The typical Argentine diet has not done me any favors. It is rich in meat, cheese, and french fries, which are all delicious, but high in fat. Dessert is huge as well. Argentines love Alfajores (sugar cookies with dulce de leche and coconut flakes) and Chocotorta (layered cookies and dulce de leche). Predictably, my sugar and fat consumption has increased. I justified this by walking a lot. However, I got to a point where I had less energy and just felt gross. I started eating fruit for breakfast and some form of vegetable for lunch and dinner. My host family has been great about including vegetables in our meals.

Ironically, the times I ate the healthiest was when I traveled. My friends and I all craved vegetables, so we sought out places where this was possible. We had the best food when we cooked ourselves. One night, we ate spinach gnocchi with homemade tomato sauce, spinach and asparagus. Another night, we made falafel with Israeli salad. The final night, we made veggie burgers with charred cauliflower. This was probably the most delicious. I have included the recipe below.

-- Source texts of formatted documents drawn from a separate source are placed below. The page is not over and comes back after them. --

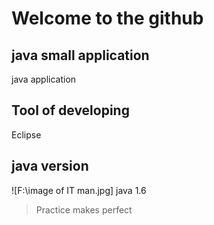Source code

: # Welcome to the github
## java small application
java application
## Tool of developing
Eclipse
## java version
![F:\\image of IT man.jpg]
java 1.6
> Practice makes perfect

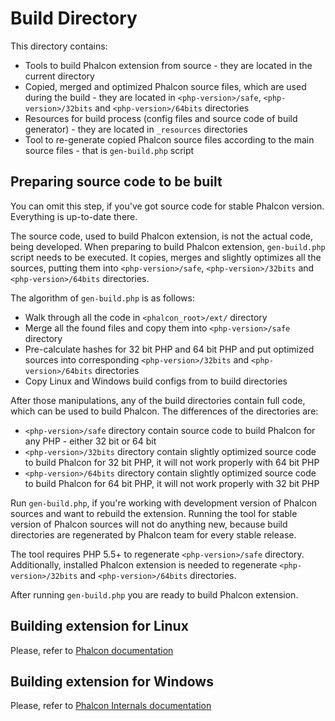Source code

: # Build Directory

This directory contains:

* Tools to build Phalcon extension from source - they are located in the current directory
* Copied, merged and optimized Phalcon source files, which are used during the build - they are located in
  `<php-version>/safe`, `<php-version>/32bits` and `<php-version>/64bits` directories
* Resources for build process (config files and source code of build generator) - they are located in
  `_resources` directories
* Tool to re-generate copied Phalcon source files according to the main source files - that is `gen-build.php` script


## Preparing source code to be built

You can omit this step, if you've got source code for stable Phalcon version. Everything is up-to-date there.

The source code, used to build Phalcon extension, is not the actual code, being developed. When preparing to build
Phalcon extension, `gen-build.php` script needs to be executed. It copies, merges and slightly optimizes all the
sources, putting them into `<php-version>/safe`, `<php-version>/32bits` and `<php-version>/64bits` directories.

The algorithm of `gen-build.php` is as follows:

* Walk through all the code in `<phalcon_root>/ext/` directory
* Merge all the found files and copy them into `<php-version>/safe` directory
* Pre-calculate hashes for 32 bit PHP and 64 bit PHP and put optimized sources into corresponding
  `<php-version>/32bits` and `<php-version>/64bits` directories
* Copy Linux and Windows build configs from to build directories

After those manipulations, any of the build directories contain full code, which can be used to build Phalcon.
The differences of the directories are:

* `<php-version>/safe` directory contain source code to build Phalcon for any PHP - either 32 bit or 64 bit
* `<php-version>/32bits` directory contain slightly optimized source code to build Phalcon for 32 bit PHP,
  it will not work properly with 64 bit PHP
* `<php-version>/64bits` directory contain slightly optimized source code to build Phalcon for 64 bit PHP,
  it will not work properly with 32 bit PHP

Run `gen-build.php`, if you're working with development version of Phalcon sources and want to rebuild the extension.
Running the tool for stable version of Phalcon sources will not do anything new, because build directories are
regenerated by Phalcon team for every stable release.

The tool requires PHP 5.5+ to regenerate `<php-version>/safe` directory. Additionally, installed Phalcon extension is
needed to regenerate `<php-version>/32bits` and `<php-version>/64bits` directories.

After running `gen-build.php` you are ready to build Phalcon extension.


## Building extension for Linux

Please, refer to [Phalcon documentation](https://phalcon.link/docs)


## Building extension for Windows

Please, refer to [Phalcon Internals documentation](https://internals.phalcon.io)
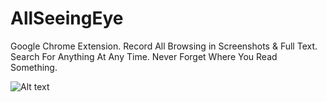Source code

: AllSeeingEye
============

Google Chrome Extension. Record All Browsing in Screenshots &amp; Full Text. Search For Anything At Any Time. Never Forget Where You Read Something. 

![Alt text](/../screenshots/screenshot01.png?raw=true "sample")

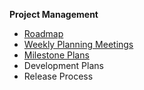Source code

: **Project Management**
* [Roadmap](https://github.com/eclipse/che/wiki/Roadmap)
* [Weekly Planning Meetings](https://github.com/eclipse/che/wiki/Weekly-Planning-Meetings)  
* [Milestone Plans](https://github.com/eclipse/che/wiki/Iteration-Plans)
* Development Plans
* Release Process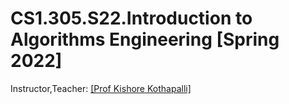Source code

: # CS1.305.S22.Introduction to Algorithms Engineering [Spring 2022]

Instructor,Teacher: [[Prof Kishore Kothapalli]](https://www.iiit.ac.in/people/faculty/kkishore/)
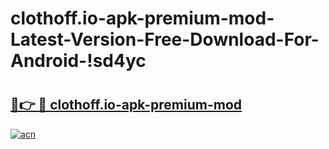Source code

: # clothoff.io-apk-premium-mod-Latest-Version-Free-Download-For-Android-!sd4yc

# <h2><a href="https://5xvjgy.esa.edu.pl?title=clothoff.io-apk-premium-mod&ref=sd4yc">🔗👉 🔴 clothoff.io-apk-premium-mod</a></h2>

[![acn](https://github.com/user-attachments/assets/0f9c940e-d8b0-45ae-aac7-cd30a18b3e1c)](https://5xvjgy.esa.edu.pl?title=clothoff.io-apk-premium-mod&ref=sd4yc)

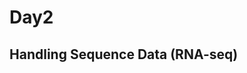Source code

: # Day2

## Handling Sequence Data (RNA-seq)

<object data="../assets/IBB2022v2.pdf" width="1000" height="500" margin = "auto"></object>
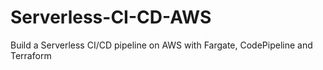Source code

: # Serverless-CI-CD-AWS
Build a Serverless CI/CD pipeline on AWS with Fargate, CodePipeline and Terraform
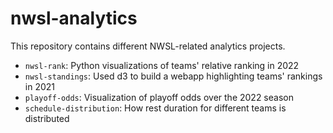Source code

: # nwsl-analytics

This repository contains different NWSL-related analytics projects.

* `nwsl-rank`: Python visualizations of teams' relative ranking in 2022
* `nwsl-standings`: Used d3 to build a webapp highlighting teams' rankings in 2021
* `playoff-odds`: Visualization of playoff odds over the 2022 season
* `schedule-distribution`: How rest duration for different teams is distributed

Diet is difficult to navigate abroad. You want to try everything, but at the same time, it’s important to maintain a balanced diet. I personally think it’s important and okay to cut yourself some slack and allow yourself to occasionally indulge.

Veggie Burgers

  • 2 cans of garbanzo beans
  • 1 can of lentils
  • 1 onion
  • 2-3 cloves of garlic
  • 1-2 teaspoons of lemon juice
  •  Parsley
  • Cumin/curry powder
  •  Salt
  • Pepper
  • 1 cup of oats
  1. Boil garbanzo bean and lentils until soft. Drain and mash immediately. Burgers will stick better.
  2. Chop the onion and garlic and then sauté them. Add to the bean and lentil mixture.
  3. Add the lemon juice, parsley, cumin or curry powder, salt, and pepper. Quantity is based on preference, so taste the mixture as you go.
  4. Add the oats. It helps the mixture stay together. Add more oats if necessary.
  5. Make the patties (makes 4 large patties or 6-8 smaller ones).
  6. Freeze for 30 mins or until desired cooking time.

Zoe Kaldor


Zoe Kaldor is an International Studies and Strategic Communication double major. She is studying abroad with IFSA-Butler in Mendoza, Argentina. Originally from New York, DU’s study abroad program was one of the reasons Zoe chose to attend DU. She specifically chose to study abroad in Argentina because she wants to improve her Spanish skills and experience a new culture, for she believes it is so important in an increasingly global society to be able to communicate in languages besides English as well as experience different ways of life. Zoe is an avid traveler and loves to explore new places; she is excited she gets to do both.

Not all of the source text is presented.